C. Y. Zhao1, K. M. Frechette2, R. O. Kowalchuk3, S. K. Ahmed4, W. Allen-Rhoades5, P. F. Gargollo6, C. F. Granberg6, S. Polites7, P. J. Schoettler5, N. N. Laack II8, and A. Mahajan8; 1Mayo Clinic, Rochester, MN, 2Mayo Clinic Department of Radiation Oncology, Rochester, MN, 3University of Virginia / Riverside Radiosurgery Center, Newport News, VA, 4Department of Radiation Oncology, Mayo Clinic AZ, Phoenix, AZ, 5Department of Pediatric Hematology/Oncology, Mayo Clinic, Rochester, MN, 6Mayo Clinic Department of Urology, Rochester, MN, 7Department of Pediatric Surgery, Mayo Clinic, Rochester, MN, 8Department of Radiation Oncology, Mayo Clinic, Rochester, MN
Purpose/Objective(s): Whole abdomen radiotherapy (WART) is used to treat pediatric malignancies with a high risk of peritoneal spread. WART with X-Ray (XRT) based intensity-modulated radiation therapy (IMRT) has been reported to reduce acute toxicities compared to conventional radiotherapy (CRT). Proton beam therapy (PBRT) may further reduce toxicities. We compare treatment logistics, dosimetry, and outcomes for WART with PBRT and XRT. Materials/
Methods: A retrospective chart of pediatric patients receiving WART at a single center from 2014 to 2023 was performed. Dosimetric parameters, treatment delays, replanning needs and outcomes were compared between patients receiving XRT and PBRT. T-tests were used for statistical analysis where appropriate. Results: 13 patients (7 male) with Wilms tumor (WT) (n=11) or embryonal rhabdomyosarcoma (ERMS) (n=2) were included. Median age at RT was 5.8 years (range 1.4-11.0). Nine WT patients received 10-17 Gy in 7 fractions and two received 18-20 Gy in 12-13 fractions. The ERMS patients received 30-36 Gy in 20 fractions. Median time from simulation to RT start was 5.5 days (range 1-8) for XRT and 8.4 days (range 5-13) for PBRT (p=0.09). No significant differences were observed for mean dose to kidneys, femoral growth plates, vertebrae, bladder, liver, heart or V8.5 Gy and V15Gy for the liver between XRT or PBRT. The 6Gy volume in the kidneys approached significance, PBRT plans indicated significant bilateral femoral head sparing (p=0.027). Median RT duration was 9 days (range 8-30). Of the seven PBRT patients, two required mid-treatment replanning, and two switched mid-PBRT to IMRT due to significant daily bowel content variability. Two PBRT patients had unanticipated interruptions during RT: one for replanning and a 2nd for management of increased ascites. All 6 XRT (5 IMRT, 1 3D XRT) patients completed their treatment as planned with no interruptions. Median follow-up duration post-treatment was 29.4 months (range 2.7-101.2).
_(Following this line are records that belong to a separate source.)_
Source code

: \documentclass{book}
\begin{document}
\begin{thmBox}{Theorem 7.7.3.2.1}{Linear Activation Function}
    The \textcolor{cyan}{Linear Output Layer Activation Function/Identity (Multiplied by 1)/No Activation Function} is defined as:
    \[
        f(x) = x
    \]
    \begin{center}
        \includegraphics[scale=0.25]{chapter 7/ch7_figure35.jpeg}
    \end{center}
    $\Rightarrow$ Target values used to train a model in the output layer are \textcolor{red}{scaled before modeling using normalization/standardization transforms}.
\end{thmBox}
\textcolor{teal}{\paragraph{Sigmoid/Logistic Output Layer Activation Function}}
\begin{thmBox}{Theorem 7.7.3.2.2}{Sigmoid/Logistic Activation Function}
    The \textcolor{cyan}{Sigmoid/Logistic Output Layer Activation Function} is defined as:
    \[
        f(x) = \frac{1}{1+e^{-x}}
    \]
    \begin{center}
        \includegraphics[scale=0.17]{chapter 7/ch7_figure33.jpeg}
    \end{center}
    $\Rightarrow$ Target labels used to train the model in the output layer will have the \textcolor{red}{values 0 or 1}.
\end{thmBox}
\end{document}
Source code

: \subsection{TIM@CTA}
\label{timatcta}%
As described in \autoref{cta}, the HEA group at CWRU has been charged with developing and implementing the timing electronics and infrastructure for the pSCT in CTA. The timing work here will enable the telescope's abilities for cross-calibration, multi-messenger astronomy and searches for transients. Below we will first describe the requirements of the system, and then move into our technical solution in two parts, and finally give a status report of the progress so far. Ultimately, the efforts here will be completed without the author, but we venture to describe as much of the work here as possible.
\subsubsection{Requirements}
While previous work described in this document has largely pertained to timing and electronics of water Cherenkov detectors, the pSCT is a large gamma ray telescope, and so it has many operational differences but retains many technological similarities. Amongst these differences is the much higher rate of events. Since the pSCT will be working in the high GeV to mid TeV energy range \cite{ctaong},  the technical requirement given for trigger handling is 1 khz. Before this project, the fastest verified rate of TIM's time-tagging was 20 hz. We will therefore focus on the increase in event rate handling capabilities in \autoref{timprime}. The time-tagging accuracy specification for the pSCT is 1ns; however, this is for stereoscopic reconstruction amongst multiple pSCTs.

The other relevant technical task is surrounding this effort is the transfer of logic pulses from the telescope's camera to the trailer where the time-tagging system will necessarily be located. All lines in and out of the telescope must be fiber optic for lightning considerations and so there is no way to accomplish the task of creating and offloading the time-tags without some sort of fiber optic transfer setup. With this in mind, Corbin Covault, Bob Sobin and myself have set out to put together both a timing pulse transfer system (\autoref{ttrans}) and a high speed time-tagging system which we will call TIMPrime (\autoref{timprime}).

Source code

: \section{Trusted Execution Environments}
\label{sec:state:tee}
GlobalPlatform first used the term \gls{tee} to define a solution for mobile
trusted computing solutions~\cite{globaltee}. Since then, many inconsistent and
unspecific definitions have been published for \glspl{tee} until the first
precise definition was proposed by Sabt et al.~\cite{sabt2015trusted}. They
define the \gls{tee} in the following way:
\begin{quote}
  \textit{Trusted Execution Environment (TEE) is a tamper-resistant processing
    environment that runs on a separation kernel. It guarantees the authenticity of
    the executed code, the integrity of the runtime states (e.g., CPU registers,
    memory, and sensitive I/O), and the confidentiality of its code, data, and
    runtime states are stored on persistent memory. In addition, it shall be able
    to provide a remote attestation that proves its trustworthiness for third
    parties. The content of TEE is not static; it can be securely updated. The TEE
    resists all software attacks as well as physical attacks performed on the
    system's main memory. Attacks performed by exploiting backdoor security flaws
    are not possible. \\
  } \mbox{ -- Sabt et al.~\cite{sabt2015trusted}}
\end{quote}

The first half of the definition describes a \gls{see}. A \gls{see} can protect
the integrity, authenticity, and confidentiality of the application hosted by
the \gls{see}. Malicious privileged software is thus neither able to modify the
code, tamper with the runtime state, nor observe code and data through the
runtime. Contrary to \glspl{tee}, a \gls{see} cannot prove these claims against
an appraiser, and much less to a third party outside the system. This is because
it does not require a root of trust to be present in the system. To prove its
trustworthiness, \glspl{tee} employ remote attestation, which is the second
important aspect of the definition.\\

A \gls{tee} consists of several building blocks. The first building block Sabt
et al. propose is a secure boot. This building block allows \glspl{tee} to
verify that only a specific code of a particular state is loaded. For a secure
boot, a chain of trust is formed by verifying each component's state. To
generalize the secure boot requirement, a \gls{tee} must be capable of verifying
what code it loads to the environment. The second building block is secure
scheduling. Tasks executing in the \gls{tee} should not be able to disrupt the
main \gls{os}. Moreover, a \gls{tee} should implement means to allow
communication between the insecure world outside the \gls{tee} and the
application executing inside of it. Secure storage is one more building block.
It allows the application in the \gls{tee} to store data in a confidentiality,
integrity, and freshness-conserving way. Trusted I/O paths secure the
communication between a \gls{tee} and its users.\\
At last follow-up, 1 patient died of disease, 1 was undergoing treatment, and 11 had no evidence of disease recurrence or progression. Conclusion: IMRT and PBRT WART achieved at least comparable abdominal organ-at-risk sparing in pediatric patients. PBRT may offer some dosimetric advantages, such as better sparing of femoral heads. PBRT requires more planning time, verification scans, and replans. We note that careful evaluation of treatment set up and bowel content surveillance is necessary to insure appropriate planning and delivery of PBRT for WART. Individualized modality selection balancing efficacy, availability, and efficiency is warranted. Further study of long-term outcomes and strategies to reduce PBRT delivery complexity is needed.